Collected data
——————

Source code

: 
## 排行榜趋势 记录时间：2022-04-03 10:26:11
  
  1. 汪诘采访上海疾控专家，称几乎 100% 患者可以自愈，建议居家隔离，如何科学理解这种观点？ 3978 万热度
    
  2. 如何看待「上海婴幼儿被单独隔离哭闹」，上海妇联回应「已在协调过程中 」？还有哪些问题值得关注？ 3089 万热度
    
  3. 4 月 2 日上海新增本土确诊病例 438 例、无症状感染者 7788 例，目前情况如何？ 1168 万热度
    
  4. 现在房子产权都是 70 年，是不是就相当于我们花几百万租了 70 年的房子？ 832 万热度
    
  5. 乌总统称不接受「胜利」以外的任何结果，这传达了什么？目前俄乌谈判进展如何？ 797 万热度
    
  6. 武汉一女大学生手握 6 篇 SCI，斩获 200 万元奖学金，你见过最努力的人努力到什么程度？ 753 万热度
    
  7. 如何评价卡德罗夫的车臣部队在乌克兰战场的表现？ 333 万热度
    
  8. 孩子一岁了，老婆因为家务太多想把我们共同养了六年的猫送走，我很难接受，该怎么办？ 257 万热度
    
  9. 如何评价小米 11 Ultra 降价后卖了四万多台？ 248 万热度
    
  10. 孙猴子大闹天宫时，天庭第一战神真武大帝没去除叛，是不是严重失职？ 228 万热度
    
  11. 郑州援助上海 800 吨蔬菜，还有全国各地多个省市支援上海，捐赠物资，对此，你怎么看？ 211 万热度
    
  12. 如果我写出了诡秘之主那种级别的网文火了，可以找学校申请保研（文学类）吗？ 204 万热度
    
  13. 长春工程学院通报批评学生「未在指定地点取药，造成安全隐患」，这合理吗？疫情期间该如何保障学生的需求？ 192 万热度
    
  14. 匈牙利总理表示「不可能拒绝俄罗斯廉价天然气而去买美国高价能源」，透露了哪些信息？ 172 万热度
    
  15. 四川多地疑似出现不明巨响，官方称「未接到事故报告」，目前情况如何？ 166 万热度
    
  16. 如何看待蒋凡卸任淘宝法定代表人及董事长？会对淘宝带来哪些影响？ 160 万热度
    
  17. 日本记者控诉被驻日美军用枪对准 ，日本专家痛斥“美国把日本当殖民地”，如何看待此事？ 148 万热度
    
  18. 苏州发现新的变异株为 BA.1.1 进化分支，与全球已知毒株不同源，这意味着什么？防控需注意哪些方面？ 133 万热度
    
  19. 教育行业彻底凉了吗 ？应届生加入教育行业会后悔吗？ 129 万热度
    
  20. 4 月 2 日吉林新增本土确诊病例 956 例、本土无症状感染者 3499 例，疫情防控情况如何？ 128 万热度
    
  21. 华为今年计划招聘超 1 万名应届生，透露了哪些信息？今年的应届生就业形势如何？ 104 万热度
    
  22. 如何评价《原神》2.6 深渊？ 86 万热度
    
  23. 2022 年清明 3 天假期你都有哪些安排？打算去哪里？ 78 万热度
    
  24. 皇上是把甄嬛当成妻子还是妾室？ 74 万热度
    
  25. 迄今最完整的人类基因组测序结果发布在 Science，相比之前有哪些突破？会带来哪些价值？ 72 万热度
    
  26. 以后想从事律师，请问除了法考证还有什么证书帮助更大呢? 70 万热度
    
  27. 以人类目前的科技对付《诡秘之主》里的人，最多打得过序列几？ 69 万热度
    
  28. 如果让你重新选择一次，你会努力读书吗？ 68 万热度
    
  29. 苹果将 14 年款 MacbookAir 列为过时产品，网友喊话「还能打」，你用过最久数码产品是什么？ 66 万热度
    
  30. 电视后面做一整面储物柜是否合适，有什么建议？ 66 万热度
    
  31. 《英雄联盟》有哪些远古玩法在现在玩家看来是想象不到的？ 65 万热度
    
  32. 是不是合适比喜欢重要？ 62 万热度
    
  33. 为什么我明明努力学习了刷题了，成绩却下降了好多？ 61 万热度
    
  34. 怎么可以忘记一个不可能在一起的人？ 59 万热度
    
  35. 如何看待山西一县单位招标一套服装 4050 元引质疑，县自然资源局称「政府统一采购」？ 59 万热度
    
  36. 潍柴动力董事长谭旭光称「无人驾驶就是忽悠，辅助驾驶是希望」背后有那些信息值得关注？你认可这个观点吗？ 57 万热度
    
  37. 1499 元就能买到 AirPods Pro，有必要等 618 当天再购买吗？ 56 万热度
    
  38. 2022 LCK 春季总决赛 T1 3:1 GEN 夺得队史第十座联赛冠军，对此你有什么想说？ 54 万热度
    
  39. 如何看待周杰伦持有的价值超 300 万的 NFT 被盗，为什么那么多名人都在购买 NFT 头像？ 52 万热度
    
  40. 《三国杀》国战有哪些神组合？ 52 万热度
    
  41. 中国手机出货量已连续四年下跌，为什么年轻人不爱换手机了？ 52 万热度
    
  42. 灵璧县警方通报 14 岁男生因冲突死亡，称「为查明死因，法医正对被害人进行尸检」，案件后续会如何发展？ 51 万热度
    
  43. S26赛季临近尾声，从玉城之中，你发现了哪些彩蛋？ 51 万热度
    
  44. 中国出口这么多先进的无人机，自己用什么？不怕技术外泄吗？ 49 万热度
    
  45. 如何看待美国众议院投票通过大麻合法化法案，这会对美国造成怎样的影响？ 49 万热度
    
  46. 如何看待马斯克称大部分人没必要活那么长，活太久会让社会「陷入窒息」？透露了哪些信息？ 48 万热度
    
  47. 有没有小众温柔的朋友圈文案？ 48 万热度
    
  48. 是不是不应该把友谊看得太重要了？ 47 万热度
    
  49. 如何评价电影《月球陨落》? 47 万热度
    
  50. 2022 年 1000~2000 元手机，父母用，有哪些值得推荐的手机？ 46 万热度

——————

# WHAT YOU SHOULD DO:
In your reply, restate every entry exactly.

# RESPONSE AREA:
Source code

: 
## 排行榜趋势 记录时间：2022-04-03 10:26:11
  
  1. 汪诘采访上海疾控专家，称几乎 100% 患者可以自愈，建议居家隔离，如何科学理解这种观点？ 3978 万热度
    
  2. 如何看待「上海婴幼儿被单独隔离哭闹」，上海妇联回应「已在协调过程中 」？还有哪些问题值得关注？ 3089 万热度
    
  3. 4 月 2 日上海新增本土确诊病例 438 例、无症状感染者 7788 例，目前情况如何？ 1168 万热度
    
  4. 现在房子产权都是 70 年，是不是就相当于我们花几百万租了 70 年的房子？ 832 万热度
    
  5. 乌总统称不接受「胜利」以外的任何结果，这传达了什么？目前俄乌谈判进展如何？ 797 万热度
    
  6. 武汉一女大学生手握 6 篇 SCI，斩获 200 万元奖学金，你见过最努力的人努力到什么程度？ 753 万热度
    
  7. 如何评价卡德罗夫的车臣部队在乌克兰战场的表现？ 333 万热度
    
  8. 孩子一岁了，老婆因为家务太多想把我们共同养了六年的猫送走，我很难接受，该怎么办？ 257 万热度
    
  9. 如何评价小米 11 Ultra 降价后卖了四万多台？ 248 万热度
    
  10. 孙猴子大闹天宫时，天庭第一战神真武大帝没去除叛，是不是严重失职？ 228 万热度
    
  11. 郑州援助上海 800 吨蔬菜，还有全国各地多个省市支援上海，捐赠物资，对此，你怎么看？ 211 万热度
    
  12. 如果我写出了诡秘之主那种级别的网文火了，可以找学校申请保研（文学类）吗？ 204 万热度
    
  13. 长春工程学院通报批评学生「未在指定地点取药，造成安全隐患」，这合理吗？疫情期间该如何保障学生的需求？ 192 万热度
    
  14. 匈牙利总理表示「不可能拒绝俄罗斯廉价天然气而去买美国高价能源」，透露了哪些信息？ 172 万热度
    
  15. 四川多地疑似出现不明巨响，官方称「未接到事故报告」，目前情况如何？ 166 万热度
    
  16. 如何看待蒋凡卸任淘宝法定代表人及董事长？会对淘宝带来哪些影响？ 160 万热度
    
  17. 日本记者控诉被驻日美军用枪对准 ，日本专家痛斥“美国把日本当殖民地”，如何看待此事？ 148 万热度
    
  18. 苏州发现新的变异株为 BA.1.1 进化分支，与全球已知毒株不同源，这意味着什么？防控需注意哪些方面？ 133 万热度
    
  19. 教育行业彻底凉了吗 ？应届生加入教育行业会后悔吗？ 129 万热度
    
  20. 4 月 2 日吉林新增本土确诊病例 956 例、本土无症状感染者 3499 例，疫情防控情况如何？ 128 万热度
    
  21. 华为今年计划招聘超 1 万名应届生，透露了哪些信息？今年的应届生就业形势如何？ 104 万热度
    
  22. 如何评价《原神》2.6 深渊？ 86 万热度
    
  23. 2022 年清明 3 天假期你都有哪些安排？打算去哪里？ 78 万热度
    
  24. 皇上是把甄嬛当成妻子还是妾室？ 74 万热度
    
  25. 迄今最完整的人类基因组测序结果发布在 Science，相比之前有哪些突破？会带来哪些价值？ 72 万热度
    
  26. 以后想从事律师，请问除了法考证还有什么证书帮助更大呢? 70 万热度
    
  27. 以人类目前的科技对付《诡秘之主》里的人，最多打得过序列几？ 69 万热度
    
  28. 如果让你重新选择一次，你会努力读书吗？ 68 万热度
    
  29. 苹果将 14 年款 MacbookAir 列为过时产品，网友喊话「还能打」，你用过最久数码产品是什么？ 66 万热度
    
  30. 电视后面做一整面储物柜是否合适，有什么建议？ 66 万热度
    
  31. 《英雄联盟》有哪些远古玩法在现在玩家看来是想象不到的？ 65 万热度
    
  32. 是不是合适比喜欢重要？ 62 万热度
    
  33. 为什么我明明努力学习了刷题了，成绩却下降了好多？ 61 万热度
    
  34. 怎么可以忘记一个不可能在一起的人？ 59 万热度
    
  35. 如何看待山西一县单位招标一套服装 4050 元引质疑，县自然资源局称「政府统一采购」？ 59 万热度
    
  36. 潍柴动力董事长谭旭光称「无人驾驶就是忽悠，辅助驾驶是希望」背后有那些信息值得关注？你认可这个观点吗？ 57 万热度
    
  37. 1499 元就能买到 AirPods Pro，有必要等 618 当天再购买吗？ 56 万热度
    
  38. 2022 LCK 春季总决赛 T1 3:1 GEN 夺得队史第十座联赛冠军，对此你有什么想说？ 54 万热度
    
  39. 如何看待周杰伦持有的价值超 300 万的 NFT 被盗，为什么那么多名人都在购买 NFT 头像？ 52 万热度
    
  40. 《三国杀》国战有哪些神组合？ 52 万热度
    
  41. 中国手机出货量已连续四年下跌，为什么年轻人不爱换手机了？ 52 万热度
    
  42. 灵璧县警方通报 14 岁男生因冲突死亡，称「为查明死因，法医正对被害人进行尸检」，案件后续会如何发展？ 51 万热度
    
  43. S26赛季临近尾声，从玉城之中，你发现了哪些彩蛋？ 51 万热度
    
  44. 中国出口这么多先进的无人机，自己用什么？不怕技术外泄吗？ 49 万热度
    
  45. 如何看待美国众议院投票通过大麻合法化法案，这会对美国造成怎样的影响？ 49 万热度
    
  46. 如何看待马斯克称大部分人没必要活那么长，活太久会让社会「陷入窒息」？透露了哪些信息？ 48 万热度
    
  47. 有没有小众温柔的朋友圈文案？ 48 万热度
    
  48. 是不是不应该把友谊看得太重要了？ 47 万热度
    
  49. 如何评价电影《月球陨落》? 47 万热度
    
  50. 2022 年 1000~2000 元手机，父母用，有哪些值得推荐的手机？ 46 万热度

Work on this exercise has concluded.